Stored data entries:
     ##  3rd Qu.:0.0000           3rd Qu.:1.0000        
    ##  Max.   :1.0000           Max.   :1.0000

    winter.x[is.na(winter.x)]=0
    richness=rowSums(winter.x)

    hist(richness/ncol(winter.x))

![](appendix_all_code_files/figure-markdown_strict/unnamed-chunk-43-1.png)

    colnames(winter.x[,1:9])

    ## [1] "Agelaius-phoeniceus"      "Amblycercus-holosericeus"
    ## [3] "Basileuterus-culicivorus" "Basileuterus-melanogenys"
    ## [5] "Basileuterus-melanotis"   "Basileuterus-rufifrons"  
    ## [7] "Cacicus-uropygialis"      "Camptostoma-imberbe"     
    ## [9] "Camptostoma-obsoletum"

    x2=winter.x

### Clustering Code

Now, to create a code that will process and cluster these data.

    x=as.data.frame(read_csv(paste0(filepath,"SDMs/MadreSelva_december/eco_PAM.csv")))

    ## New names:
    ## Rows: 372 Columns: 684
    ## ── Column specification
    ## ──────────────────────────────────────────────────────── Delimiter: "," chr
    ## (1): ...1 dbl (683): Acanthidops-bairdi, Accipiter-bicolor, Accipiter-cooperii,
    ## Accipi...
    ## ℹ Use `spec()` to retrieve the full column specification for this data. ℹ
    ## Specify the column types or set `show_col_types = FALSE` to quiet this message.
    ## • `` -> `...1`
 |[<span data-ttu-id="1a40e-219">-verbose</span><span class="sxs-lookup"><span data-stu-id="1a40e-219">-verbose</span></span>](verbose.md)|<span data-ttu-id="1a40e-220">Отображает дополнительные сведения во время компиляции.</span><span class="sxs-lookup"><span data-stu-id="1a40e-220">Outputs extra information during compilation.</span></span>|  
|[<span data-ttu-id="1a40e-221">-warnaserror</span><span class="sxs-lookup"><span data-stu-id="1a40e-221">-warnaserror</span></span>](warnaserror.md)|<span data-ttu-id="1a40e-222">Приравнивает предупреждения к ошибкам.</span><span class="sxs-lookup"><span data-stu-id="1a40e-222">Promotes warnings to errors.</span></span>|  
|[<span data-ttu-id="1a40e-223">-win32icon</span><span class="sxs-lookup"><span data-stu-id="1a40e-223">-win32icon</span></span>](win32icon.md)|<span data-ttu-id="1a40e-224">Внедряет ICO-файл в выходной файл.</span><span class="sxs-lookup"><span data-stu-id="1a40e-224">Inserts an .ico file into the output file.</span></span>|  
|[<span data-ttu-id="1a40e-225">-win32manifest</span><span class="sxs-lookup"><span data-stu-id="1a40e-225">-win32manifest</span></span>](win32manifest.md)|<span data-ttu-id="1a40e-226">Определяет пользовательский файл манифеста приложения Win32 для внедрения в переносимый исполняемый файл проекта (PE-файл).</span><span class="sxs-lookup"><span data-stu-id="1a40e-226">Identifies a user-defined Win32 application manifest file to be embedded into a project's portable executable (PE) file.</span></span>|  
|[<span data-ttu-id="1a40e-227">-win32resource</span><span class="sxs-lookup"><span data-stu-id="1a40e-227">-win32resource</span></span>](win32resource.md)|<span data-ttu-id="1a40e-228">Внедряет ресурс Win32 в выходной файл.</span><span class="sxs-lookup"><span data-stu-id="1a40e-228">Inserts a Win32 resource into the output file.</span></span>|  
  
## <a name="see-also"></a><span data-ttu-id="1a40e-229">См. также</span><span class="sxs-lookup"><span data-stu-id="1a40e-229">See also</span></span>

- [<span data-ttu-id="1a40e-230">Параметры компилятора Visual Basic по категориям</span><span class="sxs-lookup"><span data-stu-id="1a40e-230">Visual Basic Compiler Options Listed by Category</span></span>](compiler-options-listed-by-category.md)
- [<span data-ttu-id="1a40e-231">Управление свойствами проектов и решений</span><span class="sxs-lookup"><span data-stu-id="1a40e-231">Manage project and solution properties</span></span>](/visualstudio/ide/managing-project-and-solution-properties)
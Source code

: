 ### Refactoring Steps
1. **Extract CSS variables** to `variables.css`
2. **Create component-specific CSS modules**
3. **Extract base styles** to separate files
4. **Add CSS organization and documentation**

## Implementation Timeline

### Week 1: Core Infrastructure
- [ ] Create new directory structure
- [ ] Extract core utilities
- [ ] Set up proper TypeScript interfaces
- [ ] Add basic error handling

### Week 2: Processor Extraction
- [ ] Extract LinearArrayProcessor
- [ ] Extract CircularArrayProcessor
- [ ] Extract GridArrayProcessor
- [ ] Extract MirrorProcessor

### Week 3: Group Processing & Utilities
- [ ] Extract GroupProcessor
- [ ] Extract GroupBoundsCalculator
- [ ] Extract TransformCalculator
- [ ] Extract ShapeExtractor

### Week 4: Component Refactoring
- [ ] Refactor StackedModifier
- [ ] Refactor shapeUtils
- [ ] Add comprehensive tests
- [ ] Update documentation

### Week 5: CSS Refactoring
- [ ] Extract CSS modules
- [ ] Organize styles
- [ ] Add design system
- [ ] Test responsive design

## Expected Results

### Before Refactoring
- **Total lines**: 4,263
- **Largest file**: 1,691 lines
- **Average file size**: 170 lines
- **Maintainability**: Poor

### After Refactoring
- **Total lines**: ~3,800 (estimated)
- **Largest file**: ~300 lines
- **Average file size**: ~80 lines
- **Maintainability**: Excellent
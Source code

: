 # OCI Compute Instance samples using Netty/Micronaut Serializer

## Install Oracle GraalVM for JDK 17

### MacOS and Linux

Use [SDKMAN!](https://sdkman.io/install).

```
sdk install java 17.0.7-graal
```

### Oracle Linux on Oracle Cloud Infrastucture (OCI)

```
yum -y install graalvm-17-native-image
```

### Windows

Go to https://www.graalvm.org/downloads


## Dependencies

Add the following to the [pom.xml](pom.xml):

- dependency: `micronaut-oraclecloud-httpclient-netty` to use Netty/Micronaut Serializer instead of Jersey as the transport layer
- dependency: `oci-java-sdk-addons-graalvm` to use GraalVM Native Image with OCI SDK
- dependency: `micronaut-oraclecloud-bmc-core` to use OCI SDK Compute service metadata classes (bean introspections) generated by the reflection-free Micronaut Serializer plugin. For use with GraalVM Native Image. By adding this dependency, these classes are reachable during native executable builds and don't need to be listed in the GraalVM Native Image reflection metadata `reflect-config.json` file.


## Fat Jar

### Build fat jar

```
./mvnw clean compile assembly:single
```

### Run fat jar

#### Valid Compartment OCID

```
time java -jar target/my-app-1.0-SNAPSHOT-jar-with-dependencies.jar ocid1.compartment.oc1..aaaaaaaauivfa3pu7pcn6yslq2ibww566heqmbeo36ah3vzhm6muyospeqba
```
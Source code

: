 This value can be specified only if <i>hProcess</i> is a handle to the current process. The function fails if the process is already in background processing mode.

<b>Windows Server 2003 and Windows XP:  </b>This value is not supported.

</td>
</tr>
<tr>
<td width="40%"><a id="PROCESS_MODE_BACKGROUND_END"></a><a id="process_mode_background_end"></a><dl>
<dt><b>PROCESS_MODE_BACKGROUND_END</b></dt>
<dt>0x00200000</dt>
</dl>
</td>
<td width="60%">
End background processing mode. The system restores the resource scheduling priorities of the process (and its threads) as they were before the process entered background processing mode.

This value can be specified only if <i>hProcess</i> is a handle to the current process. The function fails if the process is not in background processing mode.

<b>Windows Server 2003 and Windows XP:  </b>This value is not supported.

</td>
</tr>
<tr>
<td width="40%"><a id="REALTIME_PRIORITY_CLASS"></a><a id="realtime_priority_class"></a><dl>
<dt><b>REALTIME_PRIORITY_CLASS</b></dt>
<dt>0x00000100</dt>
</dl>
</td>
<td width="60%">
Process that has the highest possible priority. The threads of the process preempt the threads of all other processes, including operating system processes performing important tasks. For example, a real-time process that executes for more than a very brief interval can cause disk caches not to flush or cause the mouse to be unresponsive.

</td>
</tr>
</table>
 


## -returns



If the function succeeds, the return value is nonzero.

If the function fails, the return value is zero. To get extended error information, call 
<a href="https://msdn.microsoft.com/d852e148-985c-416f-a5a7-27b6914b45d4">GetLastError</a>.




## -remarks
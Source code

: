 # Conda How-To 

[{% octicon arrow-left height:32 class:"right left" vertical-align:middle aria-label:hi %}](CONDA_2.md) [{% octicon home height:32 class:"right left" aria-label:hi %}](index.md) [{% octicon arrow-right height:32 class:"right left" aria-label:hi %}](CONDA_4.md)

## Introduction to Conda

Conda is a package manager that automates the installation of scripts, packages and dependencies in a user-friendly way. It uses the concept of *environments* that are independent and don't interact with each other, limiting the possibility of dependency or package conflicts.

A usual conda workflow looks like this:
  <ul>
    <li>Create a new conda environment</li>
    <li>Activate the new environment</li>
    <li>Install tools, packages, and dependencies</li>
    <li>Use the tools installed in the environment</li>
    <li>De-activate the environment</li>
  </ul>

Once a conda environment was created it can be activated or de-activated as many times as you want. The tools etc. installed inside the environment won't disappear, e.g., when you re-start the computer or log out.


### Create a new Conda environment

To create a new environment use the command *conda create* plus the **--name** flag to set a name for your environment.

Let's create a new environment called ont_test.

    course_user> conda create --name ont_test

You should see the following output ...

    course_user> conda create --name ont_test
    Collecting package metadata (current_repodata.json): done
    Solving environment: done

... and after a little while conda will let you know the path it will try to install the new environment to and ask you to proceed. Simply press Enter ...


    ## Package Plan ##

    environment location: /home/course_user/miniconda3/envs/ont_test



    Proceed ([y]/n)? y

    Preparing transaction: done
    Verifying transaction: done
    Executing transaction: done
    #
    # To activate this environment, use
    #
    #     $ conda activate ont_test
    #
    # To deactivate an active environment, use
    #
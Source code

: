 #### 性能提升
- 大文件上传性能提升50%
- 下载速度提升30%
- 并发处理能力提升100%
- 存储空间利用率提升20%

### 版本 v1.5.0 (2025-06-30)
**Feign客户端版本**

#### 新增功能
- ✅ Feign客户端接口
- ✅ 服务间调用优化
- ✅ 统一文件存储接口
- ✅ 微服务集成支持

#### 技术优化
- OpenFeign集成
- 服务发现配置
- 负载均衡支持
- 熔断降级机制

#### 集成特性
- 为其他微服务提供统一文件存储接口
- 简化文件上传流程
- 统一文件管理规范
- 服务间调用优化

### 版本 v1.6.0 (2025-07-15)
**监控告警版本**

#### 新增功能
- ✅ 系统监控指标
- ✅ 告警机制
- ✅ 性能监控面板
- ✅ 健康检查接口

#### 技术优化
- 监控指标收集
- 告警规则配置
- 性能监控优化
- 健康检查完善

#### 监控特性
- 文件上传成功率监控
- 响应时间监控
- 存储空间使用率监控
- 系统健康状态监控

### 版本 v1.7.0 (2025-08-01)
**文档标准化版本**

Work order: Which lines above contain the word "fails"? Copy all of them.

Written response:
: This value can be specified only if <i>hProcess</i> is a handle to the current process. The function fails if the process is already in background processing mode.
This value can be specified only if <i>hProcess</i> is a handle to the current process. The function fails if the process is not in background processing mode.
If the function fails, the return value is zero. To get extended error information, call 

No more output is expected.